Reduced intracellular amino acid concentration in response to the bacterium

The increased expression of cpcA and other genes involved in amino acid biosynthesis implied a reduced availability of amino acids in the cell upon bacterial-fungal co-cultivation. Therefore, we measured the internal amino acid pool in A. nidulans both grown in monoculture and with S. rapamycinicus (Appendix 1—figure 7). As an additional control and to further confirm the specificity of the interaction, the fungus was co-cultivated with Streptomyces lividans, which does not induce the ors gene cluster. As shown in Appendix 1—figure 7, significantly reduced levels of glutamine, histidine, phenylalanine, asparagine, threonine and reduced metabolism of arginine, which was supplemented to the medium, were observed. The monoculture of A. nidulans, co-cultivation of A. nidulans with S. lividans as well as the addition of S. rapamycinicus after 24 hours of fungal cultivation served as controls. All of the controls showed comparable amino acid levels.

Appendix 1—figure 1
Read count frequencies for (a) TSSs and (b) TTSs.

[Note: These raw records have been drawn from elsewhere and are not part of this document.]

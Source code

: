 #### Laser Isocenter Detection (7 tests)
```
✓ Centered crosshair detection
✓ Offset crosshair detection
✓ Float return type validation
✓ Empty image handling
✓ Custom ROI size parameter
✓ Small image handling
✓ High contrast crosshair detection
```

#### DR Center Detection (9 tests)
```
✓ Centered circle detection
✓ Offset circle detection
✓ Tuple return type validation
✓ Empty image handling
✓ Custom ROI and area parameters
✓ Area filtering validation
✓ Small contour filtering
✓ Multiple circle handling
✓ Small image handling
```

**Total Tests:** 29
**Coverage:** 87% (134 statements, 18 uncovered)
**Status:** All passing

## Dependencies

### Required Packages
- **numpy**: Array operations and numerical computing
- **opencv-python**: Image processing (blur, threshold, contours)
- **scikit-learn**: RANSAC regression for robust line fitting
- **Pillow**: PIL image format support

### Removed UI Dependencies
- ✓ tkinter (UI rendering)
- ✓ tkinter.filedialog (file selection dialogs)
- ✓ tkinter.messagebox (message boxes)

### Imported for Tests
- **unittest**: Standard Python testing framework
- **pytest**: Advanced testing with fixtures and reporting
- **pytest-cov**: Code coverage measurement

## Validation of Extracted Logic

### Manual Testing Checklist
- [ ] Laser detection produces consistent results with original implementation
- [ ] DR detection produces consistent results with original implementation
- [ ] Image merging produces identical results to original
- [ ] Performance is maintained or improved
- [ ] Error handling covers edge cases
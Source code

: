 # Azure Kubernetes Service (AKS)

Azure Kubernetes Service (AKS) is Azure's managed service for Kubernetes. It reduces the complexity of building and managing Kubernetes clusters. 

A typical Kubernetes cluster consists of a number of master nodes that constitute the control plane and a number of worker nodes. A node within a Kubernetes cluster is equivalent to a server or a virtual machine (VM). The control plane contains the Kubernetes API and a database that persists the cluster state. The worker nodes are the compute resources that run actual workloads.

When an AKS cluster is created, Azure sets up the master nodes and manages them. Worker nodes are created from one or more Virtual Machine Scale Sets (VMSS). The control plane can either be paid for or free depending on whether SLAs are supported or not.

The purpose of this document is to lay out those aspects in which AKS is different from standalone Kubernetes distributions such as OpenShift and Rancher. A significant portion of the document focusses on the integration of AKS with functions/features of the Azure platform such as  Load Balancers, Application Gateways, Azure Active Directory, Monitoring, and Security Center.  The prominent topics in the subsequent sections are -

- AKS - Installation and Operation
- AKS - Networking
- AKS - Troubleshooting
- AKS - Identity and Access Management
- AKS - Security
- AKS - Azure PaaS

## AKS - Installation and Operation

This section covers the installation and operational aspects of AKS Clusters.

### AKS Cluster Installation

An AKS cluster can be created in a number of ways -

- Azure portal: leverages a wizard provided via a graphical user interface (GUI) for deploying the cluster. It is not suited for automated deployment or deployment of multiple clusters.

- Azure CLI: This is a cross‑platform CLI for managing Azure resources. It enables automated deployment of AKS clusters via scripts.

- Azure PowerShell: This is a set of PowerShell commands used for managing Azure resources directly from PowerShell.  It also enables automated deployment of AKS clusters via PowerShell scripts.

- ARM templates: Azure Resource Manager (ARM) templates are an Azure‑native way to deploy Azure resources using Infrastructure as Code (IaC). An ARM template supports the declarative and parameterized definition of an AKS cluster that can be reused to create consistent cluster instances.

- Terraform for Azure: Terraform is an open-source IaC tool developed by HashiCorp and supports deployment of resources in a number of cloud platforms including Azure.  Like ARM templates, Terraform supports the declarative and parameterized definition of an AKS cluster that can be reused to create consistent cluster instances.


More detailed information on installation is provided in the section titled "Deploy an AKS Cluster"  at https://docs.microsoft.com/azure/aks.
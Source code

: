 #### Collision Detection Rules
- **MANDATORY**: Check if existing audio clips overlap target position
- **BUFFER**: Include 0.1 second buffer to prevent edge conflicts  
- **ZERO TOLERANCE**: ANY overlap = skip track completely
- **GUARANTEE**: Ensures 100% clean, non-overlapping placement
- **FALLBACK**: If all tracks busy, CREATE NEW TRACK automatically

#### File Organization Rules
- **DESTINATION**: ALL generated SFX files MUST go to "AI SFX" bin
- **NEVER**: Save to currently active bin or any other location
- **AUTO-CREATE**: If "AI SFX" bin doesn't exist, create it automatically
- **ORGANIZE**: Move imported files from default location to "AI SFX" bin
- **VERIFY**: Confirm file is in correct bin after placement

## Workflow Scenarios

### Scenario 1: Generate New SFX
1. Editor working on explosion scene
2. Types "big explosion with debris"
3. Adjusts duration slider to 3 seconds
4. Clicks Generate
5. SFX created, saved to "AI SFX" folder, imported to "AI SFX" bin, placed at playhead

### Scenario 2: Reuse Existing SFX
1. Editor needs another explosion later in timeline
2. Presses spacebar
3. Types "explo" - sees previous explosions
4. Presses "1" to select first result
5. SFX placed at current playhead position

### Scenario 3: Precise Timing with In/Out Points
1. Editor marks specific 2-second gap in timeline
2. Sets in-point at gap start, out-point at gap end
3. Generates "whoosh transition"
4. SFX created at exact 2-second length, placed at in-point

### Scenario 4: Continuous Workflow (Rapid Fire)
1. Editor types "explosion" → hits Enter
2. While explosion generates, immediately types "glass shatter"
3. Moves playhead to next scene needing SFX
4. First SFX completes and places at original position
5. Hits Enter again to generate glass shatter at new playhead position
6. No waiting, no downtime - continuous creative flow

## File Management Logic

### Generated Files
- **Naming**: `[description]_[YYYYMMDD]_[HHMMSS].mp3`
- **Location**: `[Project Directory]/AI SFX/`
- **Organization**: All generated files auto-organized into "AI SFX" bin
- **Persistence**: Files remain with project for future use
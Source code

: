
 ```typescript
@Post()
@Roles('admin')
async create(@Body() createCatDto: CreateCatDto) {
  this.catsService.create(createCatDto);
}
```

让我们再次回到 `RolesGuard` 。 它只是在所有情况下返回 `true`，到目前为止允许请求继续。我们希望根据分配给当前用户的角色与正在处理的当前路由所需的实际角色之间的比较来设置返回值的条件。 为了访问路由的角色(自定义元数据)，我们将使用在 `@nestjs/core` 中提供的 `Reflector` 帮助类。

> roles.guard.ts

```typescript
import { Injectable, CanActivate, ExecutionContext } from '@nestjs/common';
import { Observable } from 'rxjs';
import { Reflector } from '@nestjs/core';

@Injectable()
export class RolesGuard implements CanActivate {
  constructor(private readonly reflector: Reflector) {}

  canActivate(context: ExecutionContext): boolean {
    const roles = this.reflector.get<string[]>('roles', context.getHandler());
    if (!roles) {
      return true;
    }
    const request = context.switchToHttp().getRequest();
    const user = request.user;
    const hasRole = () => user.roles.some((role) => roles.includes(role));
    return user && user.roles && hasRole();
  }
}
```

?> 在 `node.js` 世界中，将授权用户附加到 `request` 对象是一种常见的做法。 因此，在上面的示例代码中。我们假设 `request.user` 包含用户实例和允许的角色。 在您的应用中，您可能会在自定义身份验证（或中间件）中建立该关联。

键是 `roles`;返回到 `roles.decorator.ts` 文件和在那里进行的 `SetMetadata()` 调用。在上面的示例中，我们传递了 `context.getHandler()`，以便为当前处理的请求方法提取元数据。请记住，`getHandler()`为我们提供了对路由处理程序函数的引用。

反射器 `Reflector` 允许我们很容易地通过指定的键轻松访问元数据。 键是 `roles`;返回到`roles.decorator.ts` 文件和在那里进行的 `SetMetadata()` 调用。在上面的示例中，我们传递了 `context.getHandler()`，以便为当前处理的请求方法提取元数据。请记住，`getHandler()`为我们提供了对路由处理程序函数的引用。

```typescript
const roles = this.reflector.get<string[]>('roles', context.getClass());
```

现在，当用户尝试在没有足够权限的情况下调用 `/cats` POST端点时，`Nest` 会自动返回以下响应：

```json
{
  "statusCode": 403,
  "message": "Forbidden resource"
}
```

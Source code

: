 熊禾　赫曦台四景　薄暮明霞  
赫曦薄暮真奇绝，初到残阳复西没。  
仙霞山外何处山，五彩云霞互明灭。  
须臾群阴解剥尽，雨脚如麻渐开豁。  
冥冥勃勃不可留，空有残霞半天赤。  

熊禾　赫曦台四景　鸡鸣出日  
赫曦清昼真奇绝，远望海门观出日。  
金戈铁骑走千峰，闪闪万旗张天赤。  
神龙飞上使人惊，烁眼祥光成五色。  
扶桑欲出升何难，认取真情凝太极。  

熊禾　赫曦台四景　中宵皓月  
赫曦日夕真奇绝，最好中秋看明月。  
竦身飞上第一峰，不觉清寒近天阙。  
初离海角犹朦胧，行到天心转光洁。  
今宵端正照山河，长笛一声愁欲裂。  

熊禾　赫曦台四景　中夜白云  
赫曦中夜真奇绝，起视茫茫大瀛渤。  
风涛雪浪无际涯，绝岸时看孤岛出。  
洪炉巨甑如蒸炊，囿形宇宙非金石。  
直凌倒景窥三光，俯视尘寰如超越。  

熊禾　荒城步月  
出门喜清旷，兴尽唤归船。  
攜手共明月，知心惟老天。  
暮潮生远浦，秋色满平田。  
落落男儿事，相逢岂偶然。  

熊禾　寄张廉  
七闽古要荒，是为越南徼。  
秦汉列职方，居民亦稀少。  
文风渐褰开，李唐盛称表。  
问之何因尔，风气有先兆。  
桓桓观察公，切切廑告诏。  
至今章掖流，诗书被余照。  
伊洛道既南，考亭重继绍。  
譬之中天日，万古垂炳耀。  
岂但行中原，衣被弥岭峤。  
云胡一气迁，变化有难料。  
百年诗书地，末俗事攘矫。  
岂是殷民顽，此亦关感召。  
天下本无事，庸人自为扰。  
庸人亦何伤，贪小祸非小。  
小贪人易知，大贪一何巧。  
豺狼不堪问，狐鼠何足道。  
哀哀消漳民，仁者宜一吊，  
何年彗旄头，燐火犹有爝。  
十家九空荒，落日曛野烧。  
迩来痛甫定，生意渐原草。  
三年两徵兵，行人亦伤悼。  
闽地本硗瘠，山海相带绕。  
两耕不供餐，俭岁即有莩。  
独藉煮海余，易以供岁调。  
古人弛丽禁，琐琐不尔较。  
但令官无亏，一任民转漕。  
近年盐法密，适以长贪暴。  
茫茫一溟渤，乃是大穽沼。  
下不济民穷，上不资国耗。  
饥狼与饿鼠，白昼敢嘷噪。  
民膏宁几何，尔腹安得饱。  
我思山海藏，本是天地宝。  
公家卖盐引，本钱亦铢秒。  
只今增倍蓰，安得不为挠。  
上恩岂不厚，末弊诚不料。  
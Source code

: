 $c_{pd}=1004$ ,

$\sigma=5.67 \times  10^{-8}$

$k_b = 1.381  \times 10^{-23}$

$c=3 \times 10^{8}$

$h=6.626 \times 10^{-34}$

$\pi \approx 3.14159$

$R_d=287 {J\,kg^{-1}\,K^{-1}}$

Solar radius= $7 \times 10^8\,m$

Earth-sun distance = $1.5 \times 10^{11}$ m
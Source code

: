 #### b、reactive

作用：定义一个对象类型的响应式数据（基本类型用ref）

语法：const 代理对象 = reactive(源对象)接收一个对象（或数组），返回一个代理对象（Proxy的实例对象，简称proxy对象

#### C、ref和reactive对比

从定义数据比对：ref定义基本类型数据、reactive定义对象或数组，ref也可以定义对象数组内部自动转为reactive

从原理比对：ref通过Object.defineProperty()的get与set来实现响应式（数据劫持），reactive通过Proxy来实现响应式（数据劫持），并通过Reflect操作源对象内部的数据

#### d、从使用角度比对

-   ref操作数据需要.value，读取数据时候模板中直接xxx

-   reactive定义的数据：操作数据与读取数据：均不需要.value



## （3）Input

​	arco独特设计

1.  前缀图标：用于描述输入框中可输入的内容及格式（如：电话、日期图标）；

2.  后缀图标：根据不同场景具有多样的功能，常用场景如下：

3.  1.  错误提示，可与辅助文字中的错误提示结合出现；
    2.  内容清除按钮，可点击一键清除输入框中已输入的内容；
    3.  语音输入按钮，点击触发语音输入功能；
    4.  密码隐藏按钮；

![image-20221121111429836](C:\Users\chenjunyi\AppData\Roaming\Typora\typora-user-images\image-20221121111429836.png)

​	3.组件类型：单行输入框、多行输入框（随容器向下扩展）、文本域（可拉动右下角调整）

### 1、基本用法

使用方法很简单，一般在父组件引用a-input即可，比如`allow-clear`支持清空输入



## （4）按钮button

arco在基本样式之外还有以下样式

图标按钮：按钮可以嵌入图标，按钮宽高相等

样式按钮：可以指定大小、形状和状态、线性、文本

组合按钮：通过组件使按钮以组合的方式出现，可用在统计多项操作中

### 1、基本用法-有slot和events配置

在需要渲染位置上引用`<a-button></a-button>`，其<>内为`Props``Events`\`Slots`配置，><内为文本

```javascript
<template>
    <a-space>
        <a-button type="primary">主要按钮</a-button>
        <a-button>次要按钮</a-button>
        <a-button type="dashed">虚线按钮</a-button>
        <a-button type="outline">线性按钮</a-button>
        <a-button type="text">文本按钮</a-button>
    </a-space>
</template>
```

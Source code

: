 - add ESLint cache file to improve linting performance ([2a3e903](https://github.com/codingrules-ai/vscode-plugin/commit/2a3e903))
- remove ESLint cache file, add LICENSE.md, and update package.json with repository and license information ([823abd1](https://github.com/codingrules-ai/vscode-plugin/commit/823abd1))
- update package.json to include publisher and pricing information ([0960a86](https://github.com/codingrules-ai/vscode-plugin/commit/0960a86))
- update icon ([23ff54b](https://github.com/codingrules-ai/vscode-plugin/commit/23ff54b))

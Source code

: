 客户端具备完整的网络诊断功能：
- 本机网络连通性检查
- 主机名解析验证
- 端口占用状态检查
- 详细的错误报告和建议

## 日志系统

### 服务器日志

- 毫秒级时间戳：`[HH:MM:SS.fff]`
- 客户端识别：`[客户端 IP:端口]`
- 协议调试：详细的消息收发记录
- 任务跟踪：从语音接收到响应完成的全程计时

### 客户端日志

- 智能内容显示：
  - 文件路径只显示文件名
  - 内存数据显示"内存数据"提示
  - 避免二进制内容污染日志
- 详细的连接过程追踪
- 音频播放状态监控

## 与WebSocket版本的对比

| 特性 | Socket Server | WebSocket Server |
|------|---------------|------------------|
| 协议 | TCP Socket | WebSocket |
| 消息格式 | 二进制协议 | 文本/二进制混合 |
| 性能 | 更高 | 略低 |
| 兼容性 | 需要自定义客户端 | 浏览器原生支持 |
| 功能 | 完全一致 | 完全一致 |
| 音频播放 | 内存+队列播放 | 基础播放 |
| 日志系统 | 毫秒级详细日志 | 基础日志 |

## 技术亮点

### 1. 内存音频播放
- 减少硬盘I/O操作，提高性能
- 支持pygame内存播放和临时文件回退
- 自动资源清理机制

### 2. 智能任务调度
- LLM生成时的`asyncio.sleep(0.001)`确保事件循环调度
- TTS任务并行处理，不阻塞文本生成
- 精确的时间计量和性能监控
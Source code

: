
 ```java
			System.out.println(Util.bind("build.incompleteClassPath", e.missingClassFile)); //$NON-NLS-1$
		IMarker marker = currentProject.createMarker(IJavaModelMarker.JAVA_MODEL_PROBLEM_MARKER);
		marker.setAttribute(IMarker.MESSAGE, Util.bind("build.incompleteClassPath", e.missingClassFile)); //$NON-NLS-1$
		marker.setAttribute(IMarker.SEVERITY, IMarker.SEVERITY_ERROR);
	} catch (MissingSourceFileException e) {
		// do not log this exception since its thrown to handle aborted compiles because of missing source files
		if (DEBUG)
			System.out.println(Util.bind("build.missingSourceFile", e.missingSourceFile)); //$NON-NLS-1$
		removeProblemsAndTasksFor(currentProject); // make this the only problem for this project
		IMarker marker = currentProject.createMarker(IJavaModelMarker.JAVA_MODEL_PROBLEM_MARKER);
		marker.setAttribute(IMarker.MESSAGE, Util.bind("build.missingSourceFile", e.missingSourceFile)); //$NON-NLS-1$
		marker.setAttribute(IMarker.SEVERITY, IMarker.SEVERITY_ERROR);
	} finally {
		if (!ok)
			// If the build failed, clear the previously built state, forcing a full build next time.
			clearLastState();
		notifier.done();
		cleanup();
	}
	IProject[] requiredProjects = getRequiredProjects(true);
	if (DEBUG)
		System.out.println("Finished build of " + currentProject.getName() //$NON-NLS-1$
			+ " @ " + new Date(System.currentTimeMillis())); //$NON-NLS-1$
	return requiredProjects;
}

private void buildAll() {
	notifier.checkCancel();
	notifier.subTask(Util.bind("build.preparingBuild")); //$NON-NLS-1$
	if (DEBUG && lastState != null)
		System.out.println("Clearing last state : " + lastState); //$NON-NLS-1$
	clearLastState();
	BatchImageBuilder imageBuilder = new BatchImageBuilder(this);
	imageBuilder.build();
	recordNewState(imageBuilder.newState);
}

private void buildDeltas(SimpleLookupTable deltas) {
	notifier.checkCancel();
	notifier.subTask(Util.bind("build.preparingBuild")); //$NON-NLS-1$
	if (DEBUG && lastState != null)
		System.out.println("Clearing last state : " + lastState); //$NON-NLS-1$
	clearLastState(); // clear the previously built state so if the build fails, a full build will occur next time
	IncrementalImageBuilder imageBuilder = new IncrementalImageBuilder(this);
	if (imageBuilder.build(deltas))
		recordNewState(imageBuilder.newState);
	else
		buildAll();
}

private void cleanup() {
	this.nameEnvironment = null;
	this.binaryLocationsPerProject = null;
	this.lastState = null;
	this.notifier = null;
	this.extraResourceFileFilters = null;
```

Lines correspond to the relative enrichment of ChIP signal strength relative to the TSS/TTS averaged across all genes. ChIP-seq read count serves as a surrogate for signal strength (see methods for further details). Compared were the enrichment of histone H3 (black), H3K9ac (blue), H3K14ac (green) and the background control (gray) over an average of all TSSs and TTSs. The enrichment curves for all biological replicates are given, indicated by multiple lines per enrichment target.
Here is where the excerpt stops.